摘要:
动态目标的多移动机器人主动协作观测方法是指以获取较优的观测结果为目的, 对携带同构/异构观测传感器的多个机器人系统的观测数据进行有效融合并同时对其行为进行协调优化的方法. 本文主要研究了三维环境中的多机器人动态目标主动协作观测的问题. 首先, 以扩展集员估计方法(Extended set-membership filter, ESMF)为基础, 将信息融合过程与算法本身存在的集合运算环节相结合, 提出了一种高精度的多机器人观测信息融合方法. 该方法在保证较高观测精度的同时, 并没有显著增加单机器人扩展集员估计算法的计算量, 因此具有较高的实时性. 此外, 利用最优观测角度的概念, 通过引入相对速度空间(Relative velocity coordinates, RVCs), 设计了多移动机器人协调行为优化方法, 该方法可以将多机器人协调行为优化问题转化为线性规划问题, 以实现具有较高实时性的多机器人三维动态目标主动协作观测. 最后, 为了验证所研究方法的可行性与有效性, 进行了三维空间动态目标协作观测仿真实验.
Abstract:
The solution to multiple mobile robot systems actively and cooperatively observing a moving target (MACO) means the algorithm that tries to pursuit optimal (sub-optimal) observations of the moving target by simultaneously fusing the observational data from multiple robot systems and regulating their behaviors cooperatively.
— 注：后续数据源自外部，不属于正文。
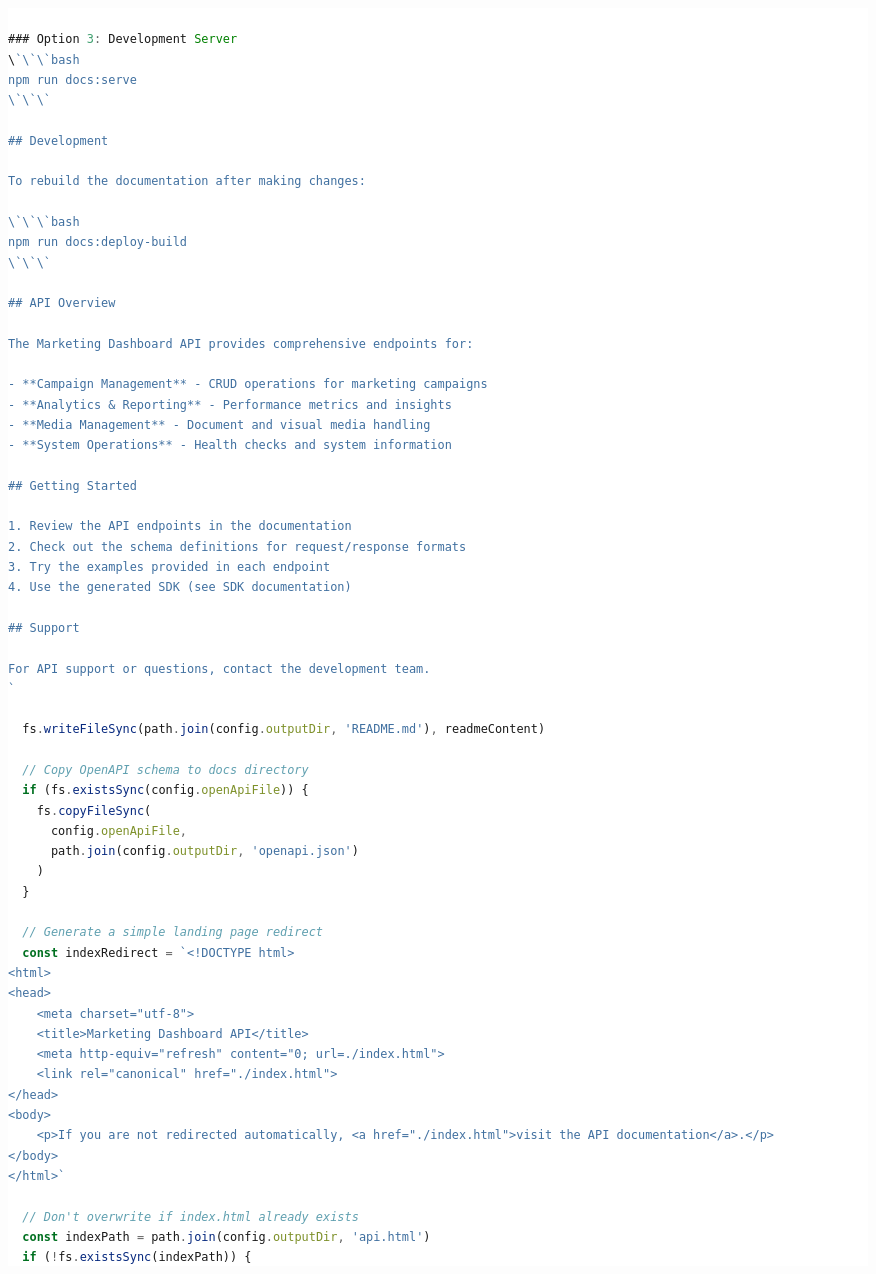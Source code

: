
 ```javascript

### Option 3: Development Server
\`\`\`bash
npm run docs:serve
\`\`\`

## Development

To rebuild the documentation after making changes:

\`\`\`bash
npm run docs:deploy-build
\`\`\`

## API Overview

The Marketing Dashboard API provides comprehensive endpoints for:

- **Campaign Management** - CRUD operations for marketing campaigns
- **Analytics & Reporting** - Performance metrics and insights
- **Media Management** - Document and visual media handling
- **System Operations** - Health checks and system information

## Getting Started

1. Review the API endpoints in the documentation
2. Check out the schema definitions for request/response formats
3. Try the examples provided in each endpoint
4. Use the generated SDK (see SDK documentation)

## Support

For API support or questions, contact the development team.
`
  
  fs.writeFileSync(path.join(config.outputDir, 'README.md'), readmeContent)
  
  // Copy OpenAPI schema to docs directory
  if (fs.existsSync(config.openApiFile)) {
    fs.copyFileSync(
      config.openApiFile, 
      path.join(config.outputDir, 'openapi.json')
    )
  }
  
  // Generate a simple landing page redirect
  const indexRedirect = `<!DOCTYPE html>
<html>
<head>
    <meta charset="utf-8">
    <title>Marketing Dashboard API</title>
    <meta http-equiv="refresh" content="0; url=./index.html">
    <link rel="canonical" href="./index.html">
</head>
<body>
    <p>If you are not redirected automatically, <a href="./index.html">visit the API documentation</a>.</p>
</body>
</html>`
  
  // Don't overwrite if index.html already exists
  const indexPath = path.join(config.outputDir, 'api.html')
  if (!fs.existsSync(indexPath)) {
```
In this paper, the 3D MACO method with two robots is studied. First, at the basis of extended set-membership filter (ESMF), a high precise observation fuse method is presented through combining the information fuse process and the set operations in ESMF algorithm. The new algorithm is as fast as the single ESMF algorithm since it has almost the same computational burden. Second, a coordinate behavior optimization method is given by combining the concept of optimal observational angle and the relative velocity coordinates (RVC) planning method. By using the RVC method, the coordinate behavior optimization can be transferred into a linear planning (LP) problem, which makes its real time application possible. Finally, 3D moving target observational simulations are conducted to verify the feasibility and validity of the proposed algorithm.